===== Data listing

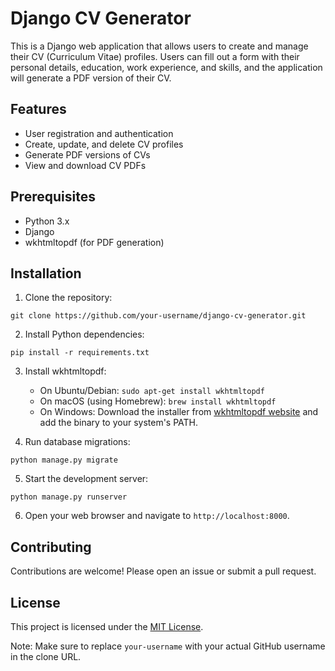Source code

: # Django CV Generator

This is a Django web application that allows users to create and manage their CV (Curriculum Vitae) profiles. Users can fill out a form with their personal details, education, work experience, and skills, and the application will generate a PDF version of their CV.

## Features

- User registration and authentication
- Create, update, and delete CV profiles
- Generate PDF versions of CVs
- View and download CV PDFs

## Prerequisites

- Python 3.x
- Django
- wkhtmltopdf (for PDF generation)

## Installation

1. Clone the repository:
```
git clone https://github.com/your-username/django-cv-generator.git
```

2. Install Python dependencies:
```
pip install -r requirements.txt
```

3. Install wkhtmltopdf:
   - On Ubuntu/Debian: `sudo apt-get install wkhtmltopdf`
   - On macOS (using Homebrew): `brew install wkhtmltopdf`
   - On Windows: Download the installer from [wkhtmltopdf website](https://wkhtmltopdf.org/downloads.html) and add the binary to your system's PATH.

4. Run database migrations:
```
python manage.py migrate
```

5. Start the development server:
```
python manage.py runserver
```

6. Open your web browser and navigate to `http://localhost:8000`.

## Contributing

Contributions are welcome! Please open an issue or submit a pull request.

## License

This project is licensed under the [MIT License](LICENSE).

Note: Make sure to replace `your-username` with your actual GitHub username in the clone URL.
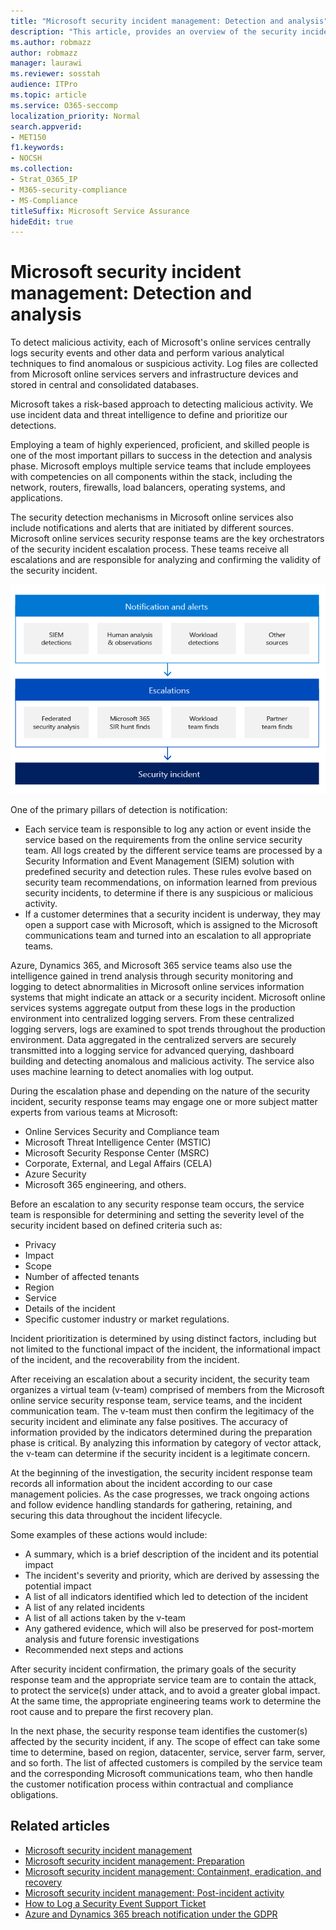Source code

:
 ```yaml
---
title: "Microsoft security incident management: Detection and analysis"
description: "This article, provides an overview of the security incident management detection and analysis process in Microsoft online services."
ms.author: robmazz
author: robmazz
manager: laurawi
ms.reviewer: sosstah
audience: ITPro
ms.topic: article
ms.service: O365-seccomp
localization_priority: Normal
search.appverid:
- MET150
f1.keywords:
- NOCSH
ms.collection:
- Strat_O365_IP
- M365-security-compliance
- MS-Compliance
titleSuffix: Microsoft Service Assurance
hideEdit: true
---
```


# Microsoft security incident management: Detection and analysis

To detect malicious activity, each of Microsoft's online services centrally logs security events and other data and perform various analytical techniques to find anomalous or suspicious activity. Log files are collected from Microsoft online services servers and infrastructure devices and stored in central and consolidated databases.

Microsoft takes a risk-based approach to detecting malicious activity. We use incident data and threat intelligence to define and prioritize our detections.

Employing a team of highly experienced, proficient, and skilled people is one of the most important pillars to success in the detection and analysis phase. Microsoft employs multiple service teams that include employees with competencies on all components within the stack, including the network, routers, firewalls, load balancers, operating systems, and applications.

The security detection mechanisms in Microsoft online services also include notifications and alerts that are initiated by different sources. Microsoft online services security response teams are the key orchestrators of the security incident escalation process. These teams receive all escalations and are responsible for analyzing and confirming the validity of the security incident.

![Security incident management workflow.](../media/assurance-sim-workflow.png)

One of the primary pillars of detection is notification:

- Each service team is responsible to log any action or event inside the service based on the requirements from the online service security team. All logs created by the different service teams are processed by a Security Information and Event Management (SIEM) solution with predefined security and detection rules. These rules evolve based on security team recommendations, on information learned from previous security incidents, to determine if there is any suspicious or malicious activity.
- If a customer determines that a security incident is underway, they may open a support case with Microsoft, which is assigned to the Microsoft communications team and turned into an escalation to all appropriate teams.

Azure, Dynamics 365, and Microsoft 365 service teams also use the intelligence gained in trend analysis through security monitoring and logging to detect abnormalities in Microsoft online services information systems that might indicate an attack or a security incident. Microsoft online services systems aggregate output from these logs in the production environment into centralized logging servers. From these centralized logging servers, logs are examined to spot trends throughout the production environment. Data aggregated in the centralized servers are securely transmitted into a logging service for advanced querying, dashboard building and detecting anomalous and malicious activity. The service also uses machine learning to detect anomalies with log output.

During the escalation phase and depending on the nature of the security incident, security response teams may engage one or more subject matter experts from various teams at Microsoft:

- Online Services Security and Compliance team
- Microsoft Threat Intelligence Center (MSTIC)
- Microsoft Security Response Center (MSRC)
- Corporate, External, and Legal Affairs (CELA)
- Azure Security
- Microsoft 365 engineering, and others.

Before an escalation to any security response team occurs, the service team is responsible for determining and setting the severity level of the security incident based on defined criteria such as:

- Privacy
- Impact
- Scope
- Number of affected tenants
- Region
- Service
- Details of the incident
- Specific customer industry or market regulations.

Incident prioritization is determined by using distinct factors, including but not limited to the functional impact of the incident, the informational impact of the incident, and the recoverability from the incident.

After receiving an escalation about a security incident, the security team organizes a virtual team (v-team) comprised of members from the Microsoft online service security response team, service teams, and the incident communication team. The v-team must then confirm the legitimacy of the security incident and eliminate any false positives. The accuracy of information provided by the indicators determined during the preparation phase is critical. By analyzing this information by category of vector attack, the v-team can determine if the security incident is a legitimate concern.

At the beginning of the investigation, the security incident response team records all information about the incident according to our case management policies. As the case progresses, we track ongoing actions and follow evidence handling standards for gathering, retaining, and securing this data throughout the incident lifecycle.

Some examples of these actions would include:

- A summary, which is a brief description of the incident and its potential impact
- The incident's severity and priority, which are derived by assessing the potential impact
- A list of all indicators identified which led to detection of the incident
- A list of any related incidents
- A list of all actions taken by the v-team
- Any gathered evidence, which will also be preserved for post-mortem analysis and future forensic investigations
- Recommended next steps and actions

After security incident confirmation, the primary goals of the security response team and the appropriate service team are to contain the attack, to protect the service(s) under attack, and to avoid a greater global impact. At the same time, the appropriate engineering teams work to determine the root cause and to prepare the first recovery plan.

In the next phase, the security response team identifies the customer(s) affected by the security incident, if any. The scope of effect can take some time to determine, based on region, datacenter, service, server farm, server, and so forth. The list of affected customers is compiled by the service team and the corresponding Microsoft communications team, who then handle the customer notification process within contractual and compliance obligations.

## Related articles

- [Microsoft security incident management](assurance-security-incident-management.md)
- [Microsoft security incident management: Preparation](assurance-sim-preparation.md)
- [Microsoft security incident management: Containment, eradication, and recovery](assurance-sim-containment-eradication-recovery.md)
- [Microsoft security incident management: Post-incident activity](assurance-sim-post-incident-activity.md)
- [How to Log a Security Event Support Ticket](/azure/security/fundamentals/event-support-ticket)
- [Azure and Dynamics 365 breach notification under the GDPR](/compliance/regulatory/gdpr-breach-azure-dynamics)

==========

Your objective:
After locating the line with "- [Microsoft security incident management: Post-incident", please repeat it and every line after it exactly, through the end of the data above.

Completed exercise:
- [Microsoft security incident management: Post-incident activity](assurance-sim-post-incident-activity.md)
- [How to Log a Security Event Support Ticket](/azure/security/fundamentals/event-support-ticket)
- [Azure and Dynamics 365 breach notification under the GDPR](/compliance/regulatory/gdpr-breach-azure-dynamics)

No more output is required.